Hello mustafaghanim,

Yes you can multiply two 1024-bit numbers in XC3S100E, but please keep in mind that it is one of the smallest FPGAs. If I looked correctly (Table 9 of https://www.xilinx.com/support/documentation/data_sheets/ds312.pdf) it contains about 1920 flip-flops. So if you want to multiply two 1024 bit numbers you will need to store them in RAM (preferably BlockRAM since number of LUT is also limited).

As a prove, it can be done, I propose to use clasic pen and paper multiplication (http://www.klever.net/spilikin/arithmetikin/multiply#.XgI2lFVKgaw ). To make it work in FPGA few modification should be done.
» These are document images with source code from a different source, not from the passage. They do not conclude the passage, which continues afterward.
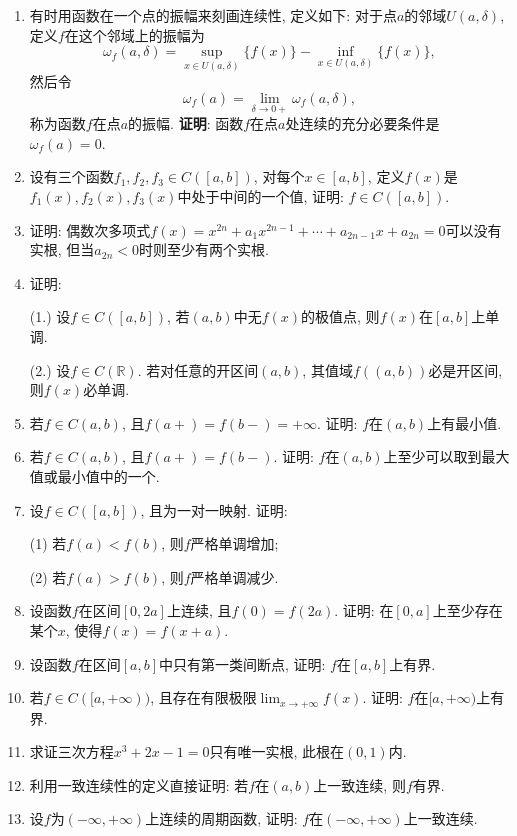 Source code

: \documentclass[UTF8,11pt, a4paper, oneside, fontset=none]{ctexbook}
\begin{document}
\begin{enumerate}

\item 有时用函数在一个点的振幅来刻画连续性, 定义如下: 对于点$a$的邻域$U(a, \delta)$, 定义$f$在这个邻域上的振幅为
\[
\omega_f(a, \delta) = \sup_{x \in U(a, \delta)}\{ f(x)\} - \inf_{x \in U(a, \delta)}\{ f(x)\},
\]
然后令
\[
\omega_f(a) = \lim_{\delta \to 0+} \omega_f(a, \delta),
\]
称为函数$f$在点$a$的振幅. {\bf 证明}: 函数$f$在点$a$处连续的充分必要条件是$\omega_f(a) =0$.
 

\item 设有三个函数$f_1, f_2, f_3 \in C([a, b])$, 对每个$x \in [a, b]$, 定义$f(x)$是$f_1(x), f_2(x), f_3(x)$中处于中间的一个值, 证明: $f \in C([a, b])$.

\item 证明: 偶数次多项式$f(x) = x^{2n} + a_1 x^{2n-1} + \cdots + a_{2n-1} x + a_{2n} = 0$可以没有实根, 但当$a_{2n}<0$时则至少有两个实根.

\item 证明:

(1.) 设$f \in C([a, b])$, 若$(a, b)$中无$f(x)$的极值点, 则$f(x)$在$[a, b]$上单调.

(2.) 设$f \in C(\mathbb R)$. 若对任意的开区间$(a, b)$, 其值域$f((a, b))$必是开区间, 则$f(x)$必单调.

\item 若$f \in C(a, b)$, 且$f(a+) = f(b-) = +\infty$. 证明: $f$在$(a, b)$上有最小值.

\item 若$f \in C(a, b)$, 且$f(a+) = f(b-)$. 证明: $f$在$(a, b)$上至少可以取到最大值或最小值中的一个.

\item 设$f \in C([a, b])$, 且为一对一映射. 证明:

(1) 若$f(a)<f(b)$, 则$f$严格单调增加;

(2) 若$f(a)>f(b)$, 则$f$严格单调减少.
\item 设函数$f$在区间$[0, 2a]$上连续, 且$f(0) = f(2a)$. 证明: 在$[0, a]$上至少存在某个$x$, 使得$f(x) = f(x+a)$.

\item 设函数$f$在区间$[a, b]$中只有第一类间断点, 证明: $f$在$[a, b]$上有界.

\item 若$f \in C([a, +\infty))$, 且存在有限极限$\lim_{x \to +\infty}f(x)$. 证明: $f$在$[a, +\infty)$上有界.


\item 求证三次方程$x^3 + 2x -1=0$只有唯一实根, 此根在$(0, 1)$内.

\item 利用一致连续性的定义直接证明: 若$f$在$(a, b)$上一致连续, 则$f$有界.
\item 设$f$为$(-\infty, +\infty)$上连续的周期函数, 证明: $f$在$(-\infty, +\infty)$上一致连续.

\end{enumerate}
\end{document}
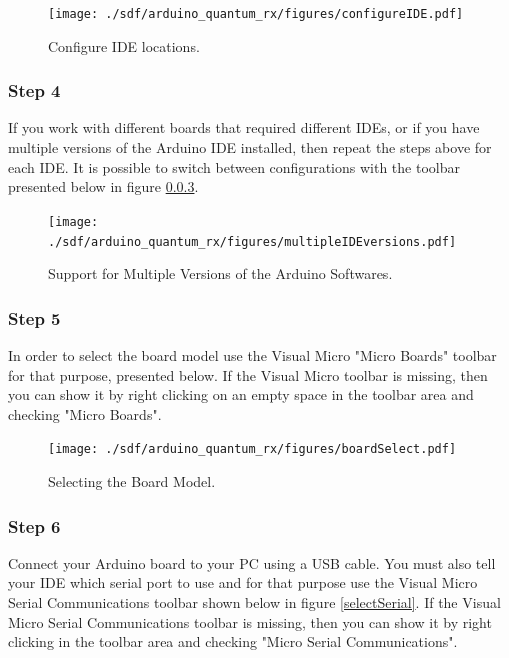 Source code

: \begin{refsection}
	\begin{figure}[H]
		\centering
		\texttt{[image: ./sdf/arduino\_quantum\_rx/figures/configureIDE.pdf]}
		\caption{Configure IDE locations.}
		\label{configureIDE}
	\end{figure}
	
	\subsubsection{Step 4}
	If you work with different boards that required different IDEs, or if you have multiple versions of the Arduino IDE installed, then repeat the steps above for each IDE. It is possible to switch between configurations with the toolbar presented below in figure \ref{}.
	
	\begin{figure}[H]
		\centering
		\texttt{[image: ./sdf/arduino\_quantum\_rx/figures/multipleIDEversions.pdf]}
		\caption{Support for Multiple Versions of the Arduino Softwares.}
		\label{multipleIDEversions}
	\end{figure}
	
	
	\subsubsection{Step 5}
	
	In order to select the board model use the Visual Micro "Micro Boards" toolbar for that purpose, presented below. If the Visual Micro toolbar is missing, then you can show it by right clicking on an empty space in the toolbar area and checking "Micro Boards".
	
	
	\begin{figure}[H]
		\centering
		\texttt{[image: ./sdf/arduino\_quantum\_rx/figures/boardSelect.pdf]}
		\caption{Selecting the Board Model.}
		\label{boardSelect}
	\end{figure}
	
	\subsubsection{Step 6}
	
	Connect your Arduino board to your PC using a USB cable. You must also tell your IDE which serial port to use and for that purpose use the Visual Micro Serial Communications toolbar shown below in figure \ref{selectSerial}. If the Visual Micro Serial Communications toolbar is missing, then you can show it by right clicking in the toolbar area and checking "Micro Serial Communications".
	

\end{refsection}
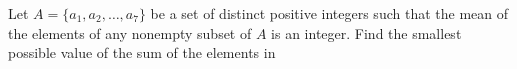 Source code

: Let $A=\{a_1,a_2,\ldots,a_7\}$ be a set of distinct positive integers such that the mean of the elements of any nonempty subset of $A$ is an integer. Find the smallest possible value of the sum of the elements in  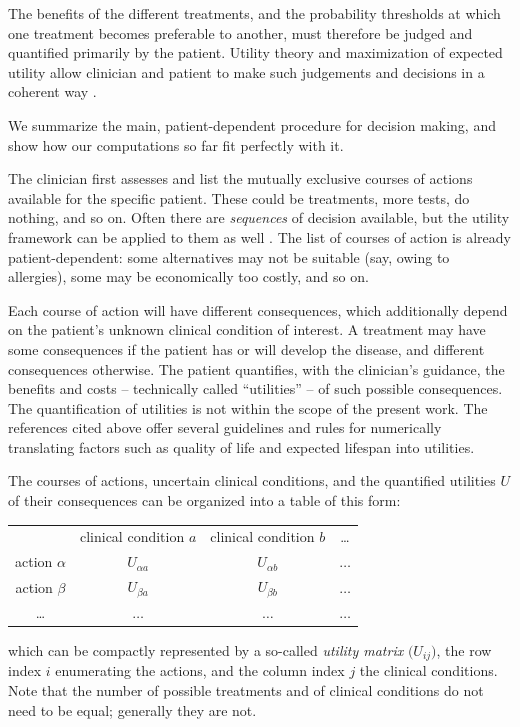 \documentclass[utf8]{FrontiersinHarvard} %
\renewcommand*{\|}[1][]{\nonscript\:#1\vert\nonscript\:\mathopen{}}
\begin{document}
The benefits of the different treatments, and the probability thresholds at which one treatment becomes preferable to another, must therefore be judged and quantified primarily by the patient. Utility theory and maximization of expected utility allow clinician and patient to make such judgements and decisions in a coherent way \citetext{\citealt{soxetal1988_r2013,huninketal2001_r2014}; see also the clear and charming exposition by \citealt{lindley1971_r1988}, and \citealt{ohaganetal2006}}.

We summarize the main, patient-dependent procedure for decision making, and show how our computations so far fit perfectly with it.

The clinician first assesses and list the mutually exclusive courses of actions available for the specific patient. These could be treatments, more tests, do nothing, and so on. Often there are \emph{sequences} of decision available, but the utility framework can be applied to them as well \citep[see references above and][]{raiffa1968_r1970}. The list of courses of action is already patient-dependent: some alternatives may not be suitable (say, owing to allergies), some may be economically too costly, and so on.

Each course of action will have different consequences, which additionally depend on the patient's unknown clinical condition of interest. A treatment may have some consequences if the patient has or will develop the disease, and different consequences otherwise. The patient quantifies, with the clinician's guidance, the benefits and costs -- technically called \enquote{utilities} -- of such possible consequences. The quantification of utilities is not within the scope of the present work. The references cited above offer several guidelines and rules for numerically translating factors such as quality of life and expected lifespan into utilities.

The courses of actions, uncertain clinical conditions, and the quantified utilities $U$ of their consequences can be organized into a table of this form:
  \begin{center}
    \begin{tabular}{cccc}
      &{\small clinical condition $a$}&{\small clinical condition $b$}&{\small \ldots}
      \\[2\jot]
      {\small action $\alpha$} & $U_{\alpha a}$ & $U_{\alpha b}$ &$\dotso$ \\[\jot]
      {\small action $\beta$} & $U_{\beta a}$ & $U_{\beta b}$ &$\dotso$ \\[\jot]
      {\small \ldots} &$\dotso$&$\dotso$&$\dotso$
    \end{tabular}
  \end{center}
which can be compactly represented by a so-called \emph{utility matrix} $\bigl(U_{ij})$, the row index $i$ enumerating the actions, and the column index $j$ the clinical conditions. Note that the number of possible treatments and of clinical conditions do not need to be equal; generally they are not.
\end{document}
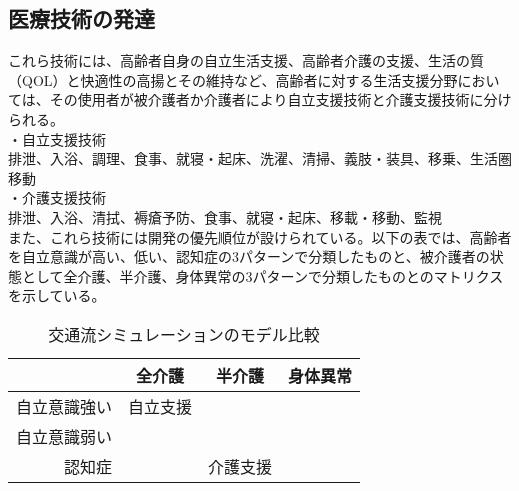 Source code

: 
\subsection{医療技術の発達}


これら技術には、高齢者自身の自立生活支援、高齢者介護の支援、生活の質（QOL）と快適性の高揚とその維持など、高齢者に対する生活支援分野においては、その使用者が被介護者か介護者により自立支援技術と介護支援技術に分けられる。\\
・自立支援技術 \\
排泄、入浴、調理、食事、就寝・起床、洗濯、清掃、義肢・装具、移乗、生活圏移動 \\
・介護支援技術 \\
排泄、入浴、清拭、褥瘡予防、食事、就寝・起床、移載・移動、監視 \\
また、これら技術には開発の優先順位が設けられている。以下の表では、高齢者を自立意識が高い、低い、認知症の3パターンで分類したものと、被介護者の状態として全介護、半介護、身体異常の3パターンで分類したものとのマトリクスを示している。

\begin{table}[htb]
  \caption[交通流シミュレーションのモデル比較]{交通流シミュレーションのモデル比較}
  \label{model_explaination}
  \centering
  \begin{tabular}{r|c|c|c}
     & 全介護 & 半介護 & 身体異常 \\ \hline
    自立意識強い & 自立支援 & \quad & \quad \\
    自立意識弱い & \quad & \quad &  \quad \\
    認知症 & \quad & 介護支援 & \quad \\
    \end{tabular}
\end{table}

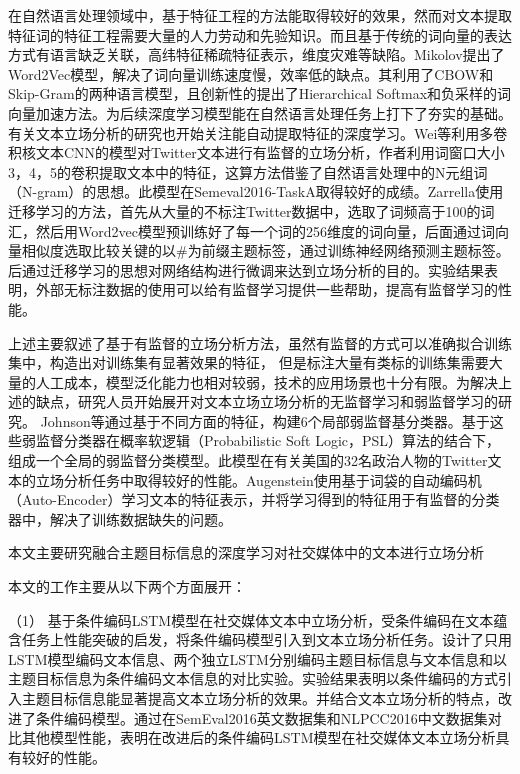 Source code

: 在自然语言处理领域中，基于特征工程的方法能取得较好的效果，然而对文本提取特征词的特征工程需要大量的人力劳动和先验知识。而且基于传统的词向量的表达方式有语言缺乏关联，高纬特征稀疏特征表示，维度灾难等缺陷。Mikolov提出了Word2Vec模型，解决了词向量训练速度慢，效率低的缺点。其利用了CBOW和Skip-Gram的两种语言模型，且创新性的提出了Hierarchical Softmax和负采样的词向量加速方法。为后续深度学习模型能在自然语言处理任务上打下了夯实的基础。有关文本立场分析的研究也开始关注能自动提取特征的深度学习。Wei\cite{wei2016pkudblab}等利用多卷积核文本CNN的模型对Twitter文本进行有监督的立场分析，作者利用词窗口大小3，4，5的卷积提取文本中的特征，这算方法借鉴了自然语言处理中的N元组词（N-gram）的思想。此模型在Semeval2016-TaskA取得较好的成绩。Zarrella使用迁移学习的方法，首先从大量的不标注Twitter数据中，选取了词频高于100的词汇，然后用Word2vec模型预训练好了每一个词的256维度的词向量，后面通过词向量相似度选取比较关键的以\#为前缀主题标签，通过训练神经网络预测主题标签。后通过迁移学习的思想对网络结构进行微调来达到立场分析的目的。实验结果表明，外部无标注数据的使用可以给有监督学习提供一些帮助，提高有监督学习的性能。

上述主要叙述了基于有监督的立场分析方法，虽然有监督的方式可以准确拟合训练集中，构造出对训练集有显著效果的特征， 但是标注大量有类标的训练集需要大量的人工成本，模型泛化能力也相对较弱，技术的应用场景也十分有限。为解决上述的缺点，研究人员开始展开对文本立场立场分析的无监督学习和弱监督学习的研究。 Johnson等通过基于不同方面的特征，构建6个局部弱监督基分类器。基于这些弱监督分类器在概率软逻辑（Probabilistic Soft Logic，PSL）算法的结合下，组成一个全局的弱监督分类模型。此模型在有关美国的32名政治人物的Twitter文本的立场分析任务中取得较好的性能。Augenstein使用基于词袋的自动编码机（Auto-Encoder）学习文本的特征表示，并将学习得到的特征用于有监督的分类器中，解决了训练数据缺失的问题。




本文主要研究融合主题目标信息的深度学习对社交媒体中的文本进行立场分析

本文的工作主要从以下两个方面展开：

（1） 基于条件编码LSTM模型在社交媒体文本中立场分析，受条件编码在文本蕴含任务上性能突破的启发，将条件编码模型引入到文本立场分析任务。设计了只用LSTM模型编码文本信息、两个独立LSTM分别编码主题目标信息与文本信息和以主题目标信息为条件编码文本信息的对比实验。实验结果表明以条件编码的方式引入主题目标信息能显著提高文本立场分析的效果。并结合文本立场分析的特点，改进了条件编码模型。通过在SemEval2016英文数据集和NLPCC2016中文数据集对比其他模型性能，表明在改进后的条件编码LSTM模型在社交媒体文本立场分析具有较好的性能。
First, since Spartan 3 multipliers support 18x18 bits, I would start by splitting 1024bit wide number into 18bit digits.

Second modification is that I would not store all results of multiplications but only one partial sum.

The proposed solution will need 4096bit memory (2x 1024-bit operands, 1x 2048 partial sum result), one 18x18 multiplier, one 36bit adder, 2 6bit counter for counting the position of digit and some FSM control logic (There you need to solve issue of cary for addition, so possibly another 6bit counter).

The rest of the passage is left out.